In Cowper’s Country

Living Magazines William Cowper

In the first of our new series, the Berkhamsted Local History and Museum Society tells more about our town’s history.

According to the Bucks Herald, the poet William Cowper was born in Berkhamsted in 1731. This is from an article in 1892:

‘Berkhampstead is well worth visiting, firstly, because English history – or, at any rate, a great deal of it – was made here; and, secondly, because in its rectory the poet Cowper was born. A friend of mine who took George Cruickshank round to see the town very naturally asked how he liked it. ‘There are too many public houses,’ was the reply. Well, from the teetotal standpoint, that undoubtedly is the case. Berkhampstead is a prosperous town… a growing one, where chemical preparations, with a view of the enrichment of the impoverished farmer, flourish, and where a good deal of hardware is manufactured. Its main thoroughfare is spacious, and well lined with decent dwellings.

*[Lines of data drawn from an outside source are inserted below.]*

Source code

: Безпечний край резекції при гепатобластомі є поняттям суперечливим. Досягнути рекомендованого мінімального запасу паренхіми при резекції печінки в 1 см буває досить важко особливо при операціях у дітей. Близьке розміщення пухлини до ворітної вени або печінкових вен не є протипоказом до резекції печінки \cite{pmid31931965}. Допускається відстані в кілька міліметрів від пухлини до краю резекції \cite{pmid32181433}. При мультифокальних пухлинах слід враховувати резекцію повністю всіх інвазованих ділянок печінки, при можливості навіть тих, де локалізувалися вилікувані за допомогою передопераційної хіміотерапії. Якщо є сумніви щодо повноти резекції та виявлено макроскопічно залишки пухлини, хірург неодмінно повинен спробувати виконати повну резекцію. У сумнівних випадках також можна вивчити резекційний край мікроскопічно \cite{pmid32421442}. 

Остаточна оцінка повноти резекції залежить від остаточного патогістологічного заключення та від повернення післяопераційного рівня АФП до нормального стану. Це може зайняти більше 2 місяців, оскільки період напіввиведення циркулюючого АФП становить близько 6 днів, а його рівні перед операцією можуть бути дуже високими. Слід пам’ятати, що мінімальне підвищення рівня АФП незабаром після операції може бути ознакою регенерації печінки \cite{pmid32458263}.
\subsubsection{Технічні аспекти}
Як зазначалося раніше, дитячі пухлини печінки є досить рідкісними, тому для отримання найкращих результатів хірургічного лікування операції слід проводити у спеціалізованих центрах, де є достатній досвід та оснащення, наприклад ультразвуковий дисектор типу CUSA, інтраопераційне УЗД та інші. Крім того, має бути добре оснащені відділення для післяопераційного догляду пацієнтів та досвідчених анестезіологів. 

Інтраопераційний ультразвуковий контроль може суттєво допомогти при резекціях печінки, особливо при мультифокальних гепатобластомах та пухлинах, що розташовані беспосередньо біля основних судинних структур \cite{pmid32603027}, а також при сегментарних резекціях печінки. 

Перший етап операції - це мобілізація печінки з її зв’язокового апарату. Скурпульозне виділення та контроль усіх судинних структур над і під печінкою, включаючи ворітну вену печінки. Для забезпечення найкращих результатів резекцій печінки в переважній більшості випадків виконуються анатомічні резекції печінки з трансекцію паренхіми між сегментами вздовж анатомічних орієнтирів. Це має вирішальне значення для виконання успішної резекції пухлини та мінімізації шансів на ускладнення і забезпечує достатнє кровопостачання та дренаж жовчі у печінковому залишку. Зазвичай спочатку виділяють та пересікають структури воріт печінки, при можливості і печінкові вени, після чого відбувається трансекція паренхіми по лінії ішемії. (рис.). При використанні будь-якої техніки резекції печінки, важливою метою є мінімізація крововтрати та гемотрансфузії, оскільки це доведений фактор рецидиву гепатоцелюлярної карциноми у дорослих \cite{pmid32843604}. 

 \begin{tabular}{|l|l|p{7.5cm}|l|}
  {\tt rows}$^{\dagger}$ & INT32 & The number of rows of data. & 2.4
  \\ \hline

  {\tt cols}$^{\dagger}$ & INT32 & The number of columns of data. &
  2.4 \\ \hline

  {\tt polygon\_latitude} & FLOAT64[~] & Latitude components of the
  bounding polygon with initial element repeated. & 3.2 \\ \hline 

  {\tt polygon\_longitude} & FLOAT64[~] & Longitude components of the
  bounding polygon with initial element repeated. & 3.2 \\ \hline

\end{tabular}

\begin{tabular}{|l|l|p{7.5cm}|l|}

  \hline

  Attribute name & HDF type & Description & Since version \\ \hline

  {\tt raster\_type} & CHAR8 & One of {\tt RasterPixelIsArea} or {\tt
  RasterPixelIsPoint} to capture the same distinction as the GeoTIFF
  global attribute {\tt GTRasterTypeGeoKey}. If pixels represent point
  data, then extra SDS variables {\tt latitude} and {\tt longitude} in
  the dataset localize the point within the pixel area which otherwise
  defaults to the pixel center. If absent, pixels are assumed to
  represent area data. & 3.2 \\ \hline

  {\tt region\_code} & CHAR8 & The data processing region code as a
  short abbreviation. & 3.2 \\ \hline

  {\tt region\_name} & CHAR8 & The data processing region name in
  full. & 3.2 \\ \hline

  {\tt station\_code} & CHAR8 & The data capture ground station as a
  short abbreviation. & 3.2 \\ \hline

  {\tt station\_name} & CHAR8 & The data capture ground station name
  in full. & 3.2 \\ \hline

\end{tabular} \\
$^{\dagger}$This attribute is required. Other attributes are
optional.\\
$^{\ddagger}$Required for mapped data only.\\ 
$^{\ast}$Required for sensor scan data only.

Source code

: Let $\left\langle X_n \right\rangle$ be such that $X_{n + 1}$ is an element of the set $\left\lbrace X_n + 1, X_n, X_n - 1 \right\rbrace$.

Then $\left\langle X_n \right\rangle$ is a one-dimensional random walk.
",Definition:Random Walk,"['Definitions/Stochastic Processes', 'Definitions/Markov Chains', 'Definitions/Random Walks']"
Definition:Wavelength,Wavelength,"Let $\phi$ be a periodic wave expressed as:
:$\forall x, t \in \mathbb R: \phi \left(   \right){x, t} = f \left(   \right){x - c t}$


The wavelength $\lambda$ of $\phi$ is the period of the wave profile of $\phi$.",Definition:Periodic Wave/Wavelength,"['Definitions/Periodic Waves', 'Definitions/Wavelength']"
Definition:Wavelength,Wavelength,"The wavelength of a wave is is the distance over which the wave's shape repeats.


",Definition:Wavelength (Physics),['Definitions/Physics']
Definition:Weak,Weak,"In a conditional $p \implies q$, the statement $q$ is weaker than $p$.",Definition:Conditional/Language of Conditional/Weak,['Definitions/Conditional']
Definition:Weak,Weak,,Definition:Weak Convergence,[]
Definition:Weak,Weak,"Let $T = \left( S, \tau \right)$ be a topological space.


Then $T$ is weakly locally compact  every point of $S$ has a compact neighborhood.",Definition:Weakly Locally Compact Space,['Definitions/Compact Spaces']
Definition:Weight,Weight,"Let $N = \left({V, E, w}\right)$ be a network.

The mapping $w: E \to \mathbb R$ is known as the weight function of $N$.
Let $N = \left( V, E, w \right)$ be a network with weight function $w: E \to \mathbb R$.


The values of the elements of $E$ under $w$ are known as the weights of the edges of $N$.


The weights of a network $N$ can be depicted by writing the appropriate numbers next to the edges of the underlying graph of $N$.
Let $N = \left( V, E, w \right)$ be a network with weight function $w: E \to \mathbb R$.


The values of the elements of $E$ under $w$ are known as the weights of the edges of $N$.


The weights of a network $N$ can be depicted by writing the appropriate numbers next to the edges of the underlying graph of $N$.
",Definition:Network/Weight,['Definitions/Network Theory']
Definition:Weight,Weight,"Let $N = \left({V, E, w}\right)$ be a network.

‘It was along that road that the little Cowper was drawn to school, and not to the public grammar school just by, which… brings many people to reside in this pleasant Hertfordshire town. Of the poet we have no trace anywhere… [no] family pew in church… [a] tablet in the chancel to the memory of the poet’s mother… stained-glass memorial window of the poet; at the bottom we see Cowper himself. The only relic of the rectory… is the well-house.’

With thanks to Linda Rollitt of the BLHMS.